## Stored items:
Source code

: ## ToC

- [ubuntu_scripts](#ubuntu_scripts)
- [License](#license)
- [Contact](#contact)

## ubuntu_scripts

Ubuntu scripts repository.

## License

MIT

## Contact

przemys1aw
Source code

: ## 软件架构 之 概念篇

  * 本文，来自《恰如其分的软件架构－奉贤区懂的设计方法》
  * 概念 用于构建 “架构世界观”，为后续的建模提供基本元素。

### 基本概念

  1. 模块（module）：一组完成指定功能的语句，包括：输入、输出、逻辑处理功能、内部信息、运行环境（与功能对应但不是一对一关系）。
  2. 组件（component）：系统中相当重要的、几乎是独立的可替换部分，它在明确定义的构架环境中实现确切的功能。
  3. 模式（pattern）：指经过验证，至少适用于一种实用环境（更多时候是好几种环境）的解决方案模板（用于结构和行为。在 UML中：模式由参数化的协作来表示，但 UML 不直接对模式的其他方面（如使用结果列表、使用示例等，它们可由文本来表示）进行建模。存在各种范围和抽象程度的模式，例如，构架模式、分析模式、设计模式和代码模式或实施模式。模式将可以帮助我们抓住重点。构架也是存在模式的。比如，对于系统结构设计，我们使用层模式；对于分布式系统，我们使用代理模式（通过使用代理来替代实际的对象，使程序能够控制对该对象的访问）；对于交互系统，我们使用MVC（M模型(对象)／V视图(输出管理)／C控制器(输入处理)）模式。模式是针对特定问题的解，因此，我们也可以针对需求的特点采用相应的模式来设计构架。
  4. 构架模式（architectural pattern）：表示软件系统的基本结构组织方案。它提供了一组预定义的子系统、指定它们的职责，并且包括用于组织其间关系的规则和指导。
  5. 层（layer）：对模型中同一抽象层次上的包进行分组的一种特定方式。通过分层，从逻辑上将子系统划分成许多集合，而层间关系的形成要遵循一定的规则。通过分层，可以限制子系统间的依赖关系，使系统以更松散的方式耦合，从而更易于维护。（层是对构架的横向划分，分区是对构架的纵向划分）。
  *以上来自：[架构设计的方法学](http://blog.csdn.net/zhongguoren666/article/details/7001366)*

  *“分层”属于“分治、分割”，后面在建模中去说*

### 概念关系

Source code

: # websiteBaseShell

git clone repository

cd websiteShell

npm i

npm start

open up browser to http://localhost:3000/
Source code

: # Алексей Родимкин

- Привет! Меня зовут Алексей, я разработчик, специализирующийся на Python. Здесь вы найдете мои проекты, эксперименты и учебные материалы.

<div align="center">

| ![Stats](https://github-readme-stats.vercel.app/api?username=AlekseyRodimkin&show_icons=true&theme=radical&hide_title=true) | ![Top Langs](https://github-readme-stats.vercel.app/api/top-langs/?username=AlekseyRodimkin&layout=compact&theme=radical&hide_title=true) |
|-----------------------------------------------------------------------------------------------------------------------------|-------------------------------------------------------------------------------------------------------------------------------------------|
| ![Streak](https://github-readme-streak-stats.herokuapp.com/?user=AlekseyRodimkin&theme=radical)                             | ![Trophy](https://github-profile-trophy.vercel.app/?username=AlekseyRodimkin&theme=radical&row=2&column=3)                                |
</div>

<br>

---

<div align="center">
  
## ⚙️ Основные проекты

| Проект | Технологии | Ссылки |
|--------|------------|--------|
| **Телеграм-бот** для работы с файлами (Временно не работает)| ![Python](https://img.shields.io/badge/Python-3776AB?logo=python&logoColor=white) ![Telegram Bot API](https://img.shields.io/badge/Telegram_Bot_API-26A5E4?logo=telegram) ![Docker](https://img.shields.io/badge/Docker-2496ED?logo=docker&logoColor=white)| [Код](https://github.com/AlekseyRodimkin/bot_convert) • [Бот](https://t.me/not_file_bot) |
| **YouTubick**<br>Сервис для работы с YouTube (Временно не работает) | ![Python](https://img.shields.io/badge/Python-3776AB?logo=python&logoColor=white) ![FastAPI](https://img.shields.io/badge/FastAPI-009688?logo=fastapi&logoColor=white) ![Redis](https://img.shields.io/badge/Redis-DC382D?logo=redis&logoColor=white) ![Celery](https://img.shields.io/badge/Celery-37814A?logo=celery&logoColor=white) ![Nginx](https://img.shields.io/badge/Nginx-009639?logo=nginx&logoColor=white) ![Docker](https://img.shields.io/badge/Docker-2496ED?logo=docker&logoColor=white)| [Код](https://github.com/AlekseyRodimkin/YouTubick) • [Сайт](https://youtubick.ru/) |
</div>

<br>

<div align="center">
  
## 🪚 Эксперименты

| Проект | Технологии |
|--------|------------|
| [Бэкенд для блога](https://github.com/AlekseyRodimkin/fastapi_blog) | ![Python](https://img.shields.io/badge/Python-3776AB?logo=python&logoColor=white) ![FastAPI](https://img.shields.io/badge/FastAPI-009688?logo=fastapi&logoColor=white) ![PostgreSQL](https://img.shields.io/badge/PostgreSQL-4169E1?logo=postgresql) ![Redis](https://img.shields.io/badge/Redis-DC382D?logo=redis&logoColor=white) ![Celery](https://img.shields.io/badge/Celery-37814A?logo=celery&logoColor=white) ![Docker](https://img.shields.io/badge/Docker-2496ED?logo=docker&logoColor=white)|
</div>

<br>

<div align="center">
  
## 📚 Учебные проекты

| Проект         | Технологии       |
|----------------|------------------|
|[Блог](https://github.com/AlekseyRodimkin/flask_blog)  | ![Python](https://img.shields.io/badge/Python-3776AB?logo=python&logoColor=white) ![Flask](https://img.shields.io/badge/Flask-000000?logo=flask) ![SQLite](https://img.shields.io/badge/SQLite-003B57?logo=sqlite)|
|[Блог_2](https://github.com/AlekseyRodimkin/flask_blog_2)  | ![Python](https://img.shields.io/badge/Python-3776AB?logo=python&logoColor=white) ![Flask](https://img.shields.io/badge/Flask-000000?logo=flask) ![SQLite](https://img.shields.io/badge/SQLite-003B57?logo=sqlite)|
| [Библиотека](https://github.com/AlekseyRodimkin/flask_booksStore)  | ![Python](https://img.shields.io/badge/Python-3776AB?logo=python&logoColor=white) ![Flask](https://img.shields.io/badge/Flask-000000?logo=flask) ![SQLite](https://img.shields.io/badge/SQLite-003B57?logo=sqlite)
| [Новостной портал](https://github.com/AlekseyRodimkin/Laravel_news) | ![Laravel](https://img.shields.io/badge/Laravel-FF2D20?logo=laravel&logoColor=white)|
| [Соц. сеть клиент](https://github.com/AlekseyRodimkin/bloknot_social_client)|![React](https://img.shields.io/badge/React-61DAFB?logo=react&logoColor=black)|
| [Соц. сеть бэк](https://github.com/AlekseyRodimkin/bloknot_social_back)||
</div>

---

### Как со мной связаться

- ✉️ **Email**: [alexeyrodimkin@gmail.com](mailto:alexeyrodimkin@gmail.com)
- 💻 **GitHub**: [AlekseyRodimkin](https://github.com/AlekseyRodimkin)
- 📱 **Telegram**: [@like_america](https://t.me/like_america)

## The task:
Return exactly the lines above from the line that has "1. 模块（module）：" through the line that has "2. 组件（componen", inclusive, and nothing else.

## Response to the exercise:
  1. 模块（module）：一组完成指定功能的语句，包括：输入、输出、逻辑处理功能、内部信息、运行环境（与功能对应但不是一对一关系）。
  2. 组件（component）：系统中相当重要的、几乎是独立的可替换部分，它在明确定义的构架环境中实现确切的功能。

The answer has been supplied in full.